Crean contenido educativo y lo suben a internet. Ellos están cambiando nuestra forma de aprender.



Ocurrió un día cualquiera. Julio Alberto Ríos tomó una cámara de 4 megapíxeles y, en su propia casa, frente a un pequeño pizarrón blanco, grabó una clase de matemáticas para sus alumnos. En ella explicaba un ejercicio de simplificación de fracciones algebraicas. Sin saber mucho sobre edición de video, este profesor de Cali, Colombia, subió su primer contenido con duración de 2:30 minutos a un canal de YouTube que bautizó como “Julioprofe”.



Ríos nunca se imaginó que ese video iniciaría uno de los canales educativos más populares en la plataforma. “El objetivo inicial era poder brindar a mis estudiantes del colegio y la universidad un material extra para que pudieran verlo en casa con tranquilidad, sobre todo si habían faltado a clase. Ahí empezó todo”, comparte el ingeniero civil.

La intuición de “Julioprofe” no estaba equivocada. El contenido en video es más que entretenimiento. En YouTube, por ejemplo, de las más de 1,000 millones de horas de video que consumen los 1,900 millones de usuarios cada día en el mundo, 500 millones son las que invierten en videos relacionados con el aprendizaje. Este contenido es atractivo: un millón de videos de aprendizaje se comparten todos los días.

Estos videos van más allá del ámbito profesional, pues permiten que los usuarios aprendan a coser ropa, preparar un platillo, tocar un instrumento musical e, incluso, resolver una ecuación matemática o saber cómo armar una computadora. Hoy, esta tendencia de creadores de contenido educativo, conocidos como edutubers, y los canales dedicados a compartir conocimiento van en aumento. Se trata de un recurso práctico y accesible para adquirir o mejorar habilidades para el desarrollo tanto personal como profesional.

¿Cuánto gana un edutuber?



De acuerdo con los tabuladores de salarios de la Secretaría de Educación Pública (SEP) de 2018, un docente de secundaria pública gana, en promedio, 418.40 pesos. El ingreso total depende de las horas trabajadas. Un estudio realizado por la Organización para la Cooperación y el Desarrollo Económicos (OCDE) coloca a México en la posición 10 –de 36– entre los países que menos remunera a los profesores, al percibir un promedio de 19,893 dólares anuales al inicio de su carrera y 31,686 dólares tras 15 años de experiencia en educación primaria.




YouTube permite monetizar el contenido a los usuarios que cuentan con un canal y alcanzan 4,000 horas de visualización y 1,000 suscriptores. Si la comunidad y las visualizaciones crecen, el monto aumenta.

“Los ingresos van subiendo conforme a tu trabajo, los videos que creas y la comunidad. Hay gente que gana menos o más dinero que yo. En mi caso, los ingresos que recibo de ambas partes (trabajos) están casi a la par. En un futuro, seguramente el monto del ingreso de YouTube subirá, sin embargo, mi sueldo de subdirector se quedará así” comparte Luis Daniel Carreón Baylon, docente de Ciudad Juárez, Chihuahua, quien encontró en YouTube la oportunidad de ofrecer clases de matemáticas, materia que ha impartido desde hace 11 años.

Su canal “Daniel Carreón” cuenta con más de 850,000 suscriptores y más de 71,400,000 visualizaciones.

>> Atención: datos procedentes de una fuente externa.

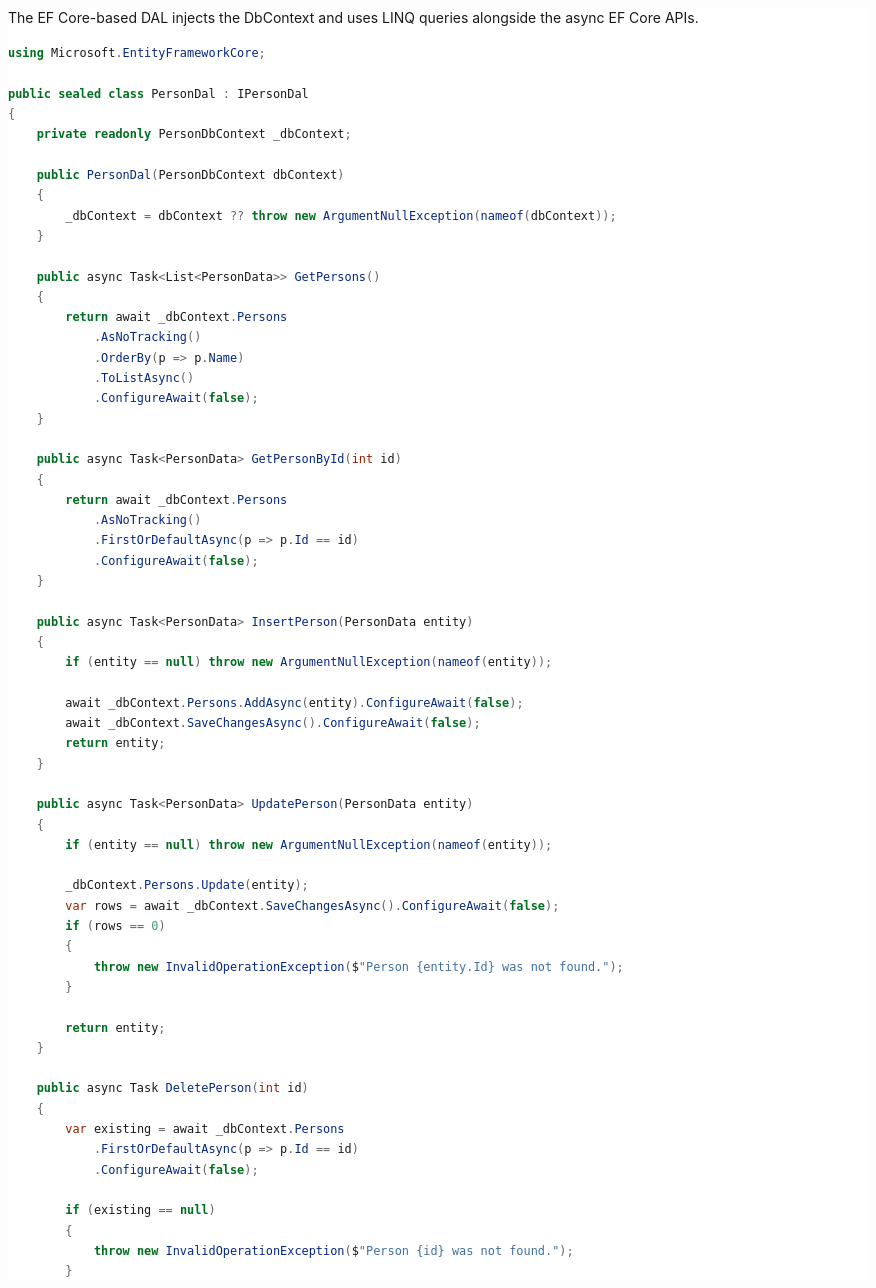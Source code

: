 The EF Core-based DAL injects the DbContext and uses LINQ queries alongside the async EF Core APIs.

```csharp
using Microsoft.EntityFrameworkCore;

public sealed class PersonDal : IPersonDal
{
    private readonly PersonDbContext _dbContext;

    public PersonDal(PersonDbContext dbContext)
    {
        _dbContext = dbContext ?? throw new ArgumentNullException(nameof(dbContext));
    }

    public async Task<List<PersonData>> GetPersons()
    {
        return await _dbContext.Persons
            .AsNoTracking()
            .OrderBy(p => p.Name)
            .ToListAsync()
            .ConfigureAwait(false);
    }

    public async Task<PersonData> GetPersonById(int id)
    {
        return await _dbContext.Persons
            .AsNoTracking()
            .FirstOrDefaultAsync(p => p.Id == id)
            .ConfigureAwait(false);
    }

    public async Task<PersonData> InsertPerson(PersonData entity)
    {
        if (entity == null) throw new ArgumentNullException(nameof(entity));

        await _dbContext.Persons.AddAsync(entity).ConfigureAwait(false);
        await _dbContext.SaveChangesAsync().ConfigureAwait(false);
        return entity;
    }

    public async Task<PersonData> UpdatePerson(PersonData entity)
    {
        if (entity == null) throw new ArgumentNullException(nameof(entity));

        _dbContext.Persons.Update(entity);
        var rows = await _dbContext.SaveChangesAsync().ConfigureAwait(false);
        if (rows == 0)
        {
            throw new InvalidOperationException($"Person {entity.Id} was not found.");
        }

        return entity;
    }

    public async Task DeletePerson(int id)
    {
        var existing = await _dbContext.Persons
            .FirstOrDefaultAsync(p => p.Id == id)
            .ConfigureAwait(false);

        if (existing == null)
        {
            throw new InvalidOperationException($"Person {id} was not found.");
        }
```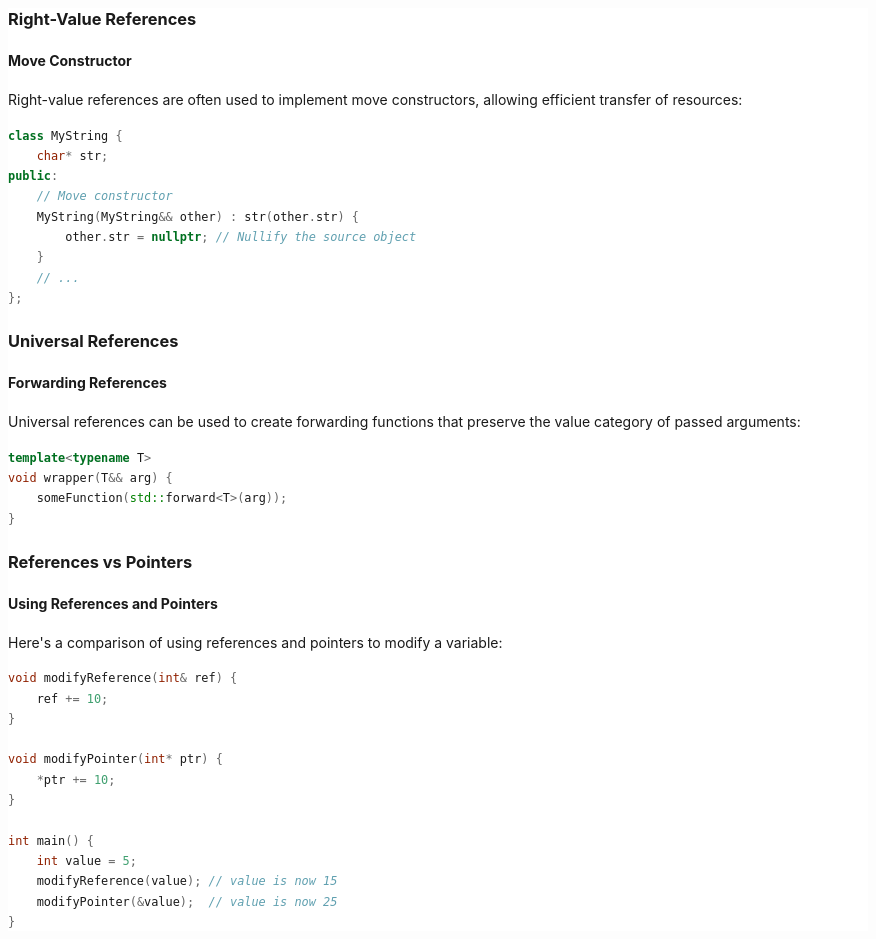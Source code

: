 ### Right-Value References

#### Move Constructor

Right-value references are often used to implement move constructors, allowing efficient transfer of resources:

```cpp
class MyString {
    char* str;
public:
    // Move constructor
    MyString(MyString&& other) : str(other.str) {
        other.str = nullptr; // Nullify the source object
    }
    // ...
};
```

### Universal References

#### Forwarding References

Universal references can be used to create forwarding functions that preserve the value category of passed arguments:

```cpp
template<typename T>
void wrapper(T&& arg) {
    someFunction(std::forward<T>(arg));
}
```

### References vs Pointers

#### Using References and Pointers

Here's a comparison of using references and pointers to modify a variable:

```cpp
void modifyReference(int& ref) {
    ref += 10;
}

void modifyPointer(int* ptr) {
    *ptr += 10;
}

int main() {
    int value = 5;
    modifyReference(value); // value is now 15
    modifyPointer(&value);  // value is now 25
}
```
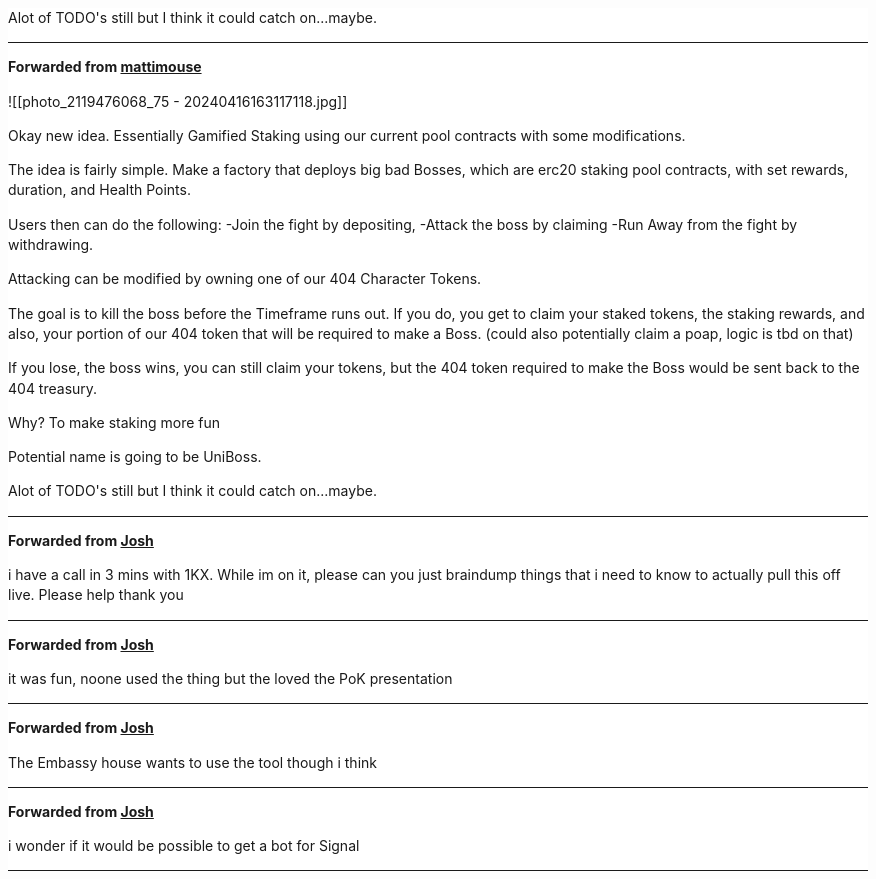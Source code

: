 Alot of TODO's still but I think it could catch on...maybe.

***

**Forwarded from [mattimouse](https://t.me/mattim0use)**

![[photo_2119476068_75 - 20240416163117118.jpg]]

Okay new idea. Essentially Gamified Staking using our current pool contracts with some modifications.

The idea is fairly simple. Make a factory that deploys big bad Bosses, which are erc20 staking pool contracts, with set rewards, duration, and Health Points. 

Users then can do the following: 
-Join the fight by depositing, 
-Attack the boss by claiming
-Run Away from the fight by withdrawing. 

Attacking can be modified by owning one of our 404 Character Tokens. 

The goal is to kill the boss before the Timeframe runs out. If you do, you get to claim your staked tokens, the staking rewards, and also, your portion of our 404 token that will be required to make a Boss. 
(could also potentially claim a poap, logic is tbd on that)

If you lose, the boss wins, you can still claim your tokens, but the 404 token required to make the Boss would be sent back to the 404 treasury.

Why? To make staking more fun

Potential name is going to be UniBoss.

Alot of TODO's still but I think it could catch on...maybe.

***

**Forwarded from [Josh](https://t.me/JBate7)**

i have a call in 3 mins with 1KX. While im on it, please can you just braindump things that i need to know to actually pull this off live. Please help thank you

***

**Forwarded from [Josh](https://t.me/JBate7)**

it was fun, noone used the thing but the loved the PoK presentation

***

**Forwarded from [Josh](https://t.me/JBate7)**

The Embassy house wants to use the tool though i think

***

**Forwarded from [Josh](https://t.me/JBate7)**

i wonder if it would be possible to get a bot for Signal

***
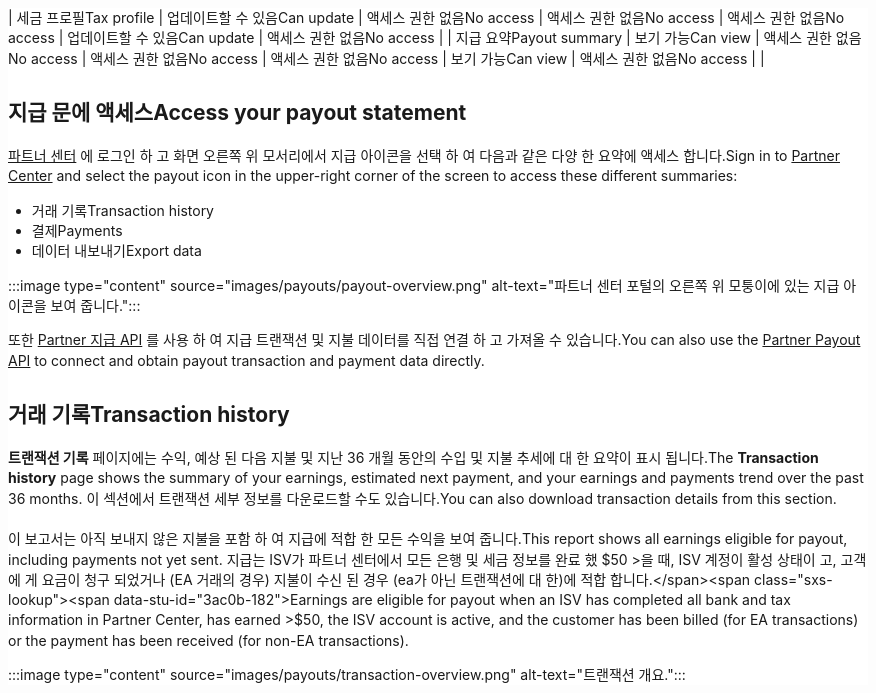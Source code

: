 | <span data-ttu-id="3ac0b-157">세금 프로필</span><span class="sxs-lookup"><span data-stu-id="3ac0b-157">Tax profile</span></span> | <span data-ttu-id="3ac0b-158">업데이트할 수 있음</span><span class="sxs-lookup"><span data-stu-id="3ac0b-158">Can update</span></span> | <span data-ttu-id="3ac0b-159">액세스 권한 없음</span><span class="sxs-lookup"><span data-stu-id="3ac0b-159">No access</span></span> | <span data-ttu-id="3ac0b-160">액세스 권한 없음</span><span class="sxs-lookup"><span data-stu-id="3ac0b-160">No access</span></span> | <span data-ttu-id="3ac0b-161">액세스 권한 없음</span><span class="sxs-lookup"><span data-stu-id="3ac0b-161">No access</span></span> | <span data-ttu-id="3ac0b-162">업데이트할 수 있음</span><span class="sxs-lookup"><span data-stu-id="3ac0b-162">Can update</span></span> | <span data-ttu-id="3ac0b-163">액세스 권한 없음</span><span class="sxs-lookup"><span data-stu-id="3ac0b-163">No access</span></span> |
| <span data-ttu-id="3ac0b-164">지급 요약</span><span class="sxs-lookup"><span data-stu-id="3ac0b-164">Payout summary</span></span> | <span data-ttu-id="3ac0b-165">보기 가능</span><span class="sxs-lookup"><span data-stu-id="3ac0b-165">Can view</span></span> | <span data-ttu-id="3ac0b-166">액세스 권한 없음</span><span class="sxs-lookup"><span data-stu-id="3ac0b-166">No access</span></span> | <span data-ttu-id="3ac0b-167">액세스 권한 없음</span><span class="sxs-lookup"><span data-stu-id="3ac0b-167">No access</span></span> | <span data-ttu-id="3ac0b-168">액세스 권한 없음</span><span class="sxs-lookup"><span data-stu-id="3ac0b-168">No access</span></span> | <span data-ttu-id="3ac0b-169">보기 가능</span><span class="sxs-lookup"><span data-stu-id="3ac0b-169">Can view</span></span> | <span data-ttu-id="3ac0b-170">액세스 권한 없음</span><span class="sxs-lookup"><span data-stu-id="3ac0b-170">No access</span></span> |
|

## <a name="access-your-payout-statement"></a><span data-ttu-id="3ac0b-171">지급 문에 액세스</span><span class="sxs-lookup"><span data-stu-id="3ac0b-171">Access your payout statement</span></span>

<span data-ttu-id="3ac0b-172">[파트너 센터](https://partner.microsoft.com/dashboard/home) 에 로그인 하 고 화면 오른쪽 위 모서리에서 지급 아이콘을 선택 하 여 다음과 같은 다양 한 요약에 액세스 합니다.</span><span class="sxs-lookup"><span data-stu-id="3ac0b-172">Sign in to [Partner Center](https://partner.microsoft.com/dashboard/home) and select the payout icon in the upper-right corner of the screen to access these different summaries:</span></span>

- <span data-ttu-id="3ac0b-173">거래 기록</span><span class="sxs-lookup"><span data-stu-id="3ac0b-173">Transaction history</span></span>
- <span data-ttu-id="3ac0b-174">결제</span><span class="sxs-lookup"><span data-stu-id="3ac0b-174">Payments</span></span>
- <span data-ttu-id="3ac0b-175">데이터 내보내기</span><span class="sxs-lookup"><span data-stu-id="3ac0b-175">Export data</span></span>

:::image type="content" source="images/payouts/payout-overview.png" alt-text="파트너 센터 포털의 오른쪽 위 모퉁이에 있는 지급 아이콘을 보여 줍니다.":::

<span data-ttu-id="3ac0b-177">또한 [Partner 지급 API](https://apidocs.microsoft.com/services/partnerpayouts) 를 사용 하 여 지급 트랜잭션 및 지불 데이터를 직접 연결 하 고 가져올 수 있습니다.</span><span class="sxs-lookup"><span data-stu-id="3ac0b-177">You can also use the [Partner Payout API](https://apidocs.microsoft.com/services/partnerpayouts) to connect and obtain payout transaction and payment data directly.</span></span>


## <a name="transaction-history"></a><span data-ttu-id="3ac0b-178">거래 기록</span><span class="sxs-lookup"><span data-stu-id="3ac0b-178">Transaction history</span></span>

<span data-ttu-id="3ac0b-179">**트랜잭션 기록** 페이지에는 수익, 예상 된 다음 지불 및 지난 36 개월 동안의 수입 및 지불 추세에 대 한 요약이 표시 됩니다.</span><span class="sxs-lookup"><span data-stu-id="3ac0b-179">The **Transaction history** page shows the summary of your earnings, estimated next payment, and your earnings and payments trend over the past 36 months.</span></span> <span data-ttu-id="3ac0b-180">이 섹션에서 트랜잭션 세부 정보를 다운로드할 수도 있습니다.</span><span class="sxs-lookup"><span data-stu-id="3ac0b-180">You can also download transaction details from this section.</span></span><br><br><span data-ttu-id="3ac0b-181">이 보고서는 아직 보내지 않은 지불을 포함 하 여 지급에 적합 한 모든 수익을 보여 줍니다.</span><span class="sxs-lookup"><span data-stu-id="3ac0b-181">This report shows all earnings eligible for payout, including payments not yet sent.</span></span> <span data-ttu-id="3ac0b-182">지급는 ISV가 파트너 센터에서 모든 은행 및 세금 정보를 완료 했 $50 >을 때, ISV 계정이 활성 상태이 고, 고객에 게 요금이 청구 되었거나 (EA 거래의 경우) 지불이 수신 된 경우 (ea가 아닌 트랜잭션에 대 한)에 적합 합니다.</span><span class="sxs-lookup"><span data-stu-id="3ac0b-182">Earnings are eligible for payout when an ISV has completed all bank and tax information in Partner Center, has earned >$50, the ISV account is active, and the customer has been billed (for EA transactions) or the payment has been received (for non-EA transactions).</span></span>

:::image type="content" source="images/payouts/transaction-overview.png" alt-text="트랜잭션 개요.":::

De científicos a edutubers



Lucía Rodríguez y Gabriel Valerio, profesores investigadores del Tec de Monterrey, encontraron en el formato de video una atractiva manera de acercar su trabajo tanto a la comunidad académica y científica como al público general. Fue así que, con ayuda de Noemí Sanabria, especialista en producción audiovisual y contenidos digitales, y Rubén Valencia, especialista en user experience y desarrollo de software, crearon PhD Talks: una plataforma web en la que los investigadores se convierten en edutubers al difundir, de manera explicativa, en videos cortos, trabajos publicados en revistas especializadas, libros o tesis.

Los creadores que participan sólo deben grabarse en espacios con buena luz y poco ruido. Al terminar el video, el sistema se encarga de incluirle las cortinillas de PhD Talks e insertarlo en la página de la organización y en su canal de YouTube. Finalmente, el equipo realiza una curaduría para verificar la calidad de la imagen, del sonido, del tema, de la explicación y corroborar su fuente.